» ASSIGNMENT
Retrieve every line of the data holding the word "that".

» RECORD SET

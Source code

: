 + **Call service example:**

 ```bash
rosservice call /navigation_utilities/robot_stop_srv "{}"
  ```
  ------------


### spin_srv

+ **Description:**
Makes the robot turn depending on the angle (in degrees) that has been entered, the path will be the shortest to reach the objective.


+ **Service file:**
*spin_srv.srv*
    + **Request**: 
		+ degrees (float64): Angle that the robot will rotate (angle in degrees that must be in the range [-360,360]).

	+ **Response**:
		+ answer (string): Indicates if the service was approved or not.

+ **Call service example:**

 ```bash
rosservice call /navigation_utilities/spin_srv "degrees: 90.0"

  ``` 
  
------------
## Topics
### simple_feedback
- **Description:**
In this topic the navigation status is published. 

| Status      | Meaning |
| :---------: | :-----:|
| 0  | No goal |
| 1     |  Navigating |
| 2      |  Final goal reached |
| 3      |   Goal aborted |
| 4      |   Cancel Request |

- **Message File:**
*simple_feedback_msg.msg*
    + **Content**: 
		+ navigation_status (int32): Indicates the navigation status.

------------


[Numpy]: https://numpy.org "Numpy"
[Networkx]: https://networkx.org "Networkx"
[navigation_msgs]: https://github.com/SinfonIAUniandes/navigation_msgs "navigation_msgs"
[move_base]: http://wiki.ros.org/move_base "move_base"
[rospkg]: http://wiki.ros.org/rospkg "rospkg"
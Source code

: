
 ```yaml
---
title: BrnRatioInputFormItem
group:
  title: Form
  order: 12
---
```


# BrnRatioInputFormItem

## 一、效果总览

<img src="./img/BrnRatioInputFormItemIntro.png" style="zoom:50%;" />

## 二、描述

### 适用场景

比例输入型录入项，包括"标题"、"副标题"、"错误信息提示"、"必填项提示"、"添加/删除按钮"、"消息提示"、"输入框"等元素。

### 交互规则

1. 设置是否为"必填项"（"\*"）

» EXERCISE ANSWER
Makes the robot turn depending on the angle (in degrees) that has been entered, the path will be the shortest to reach the objective.
		+ degrees (float64): Angle that the robot will rotate (angle in degrees that must be in the range [-360,360]).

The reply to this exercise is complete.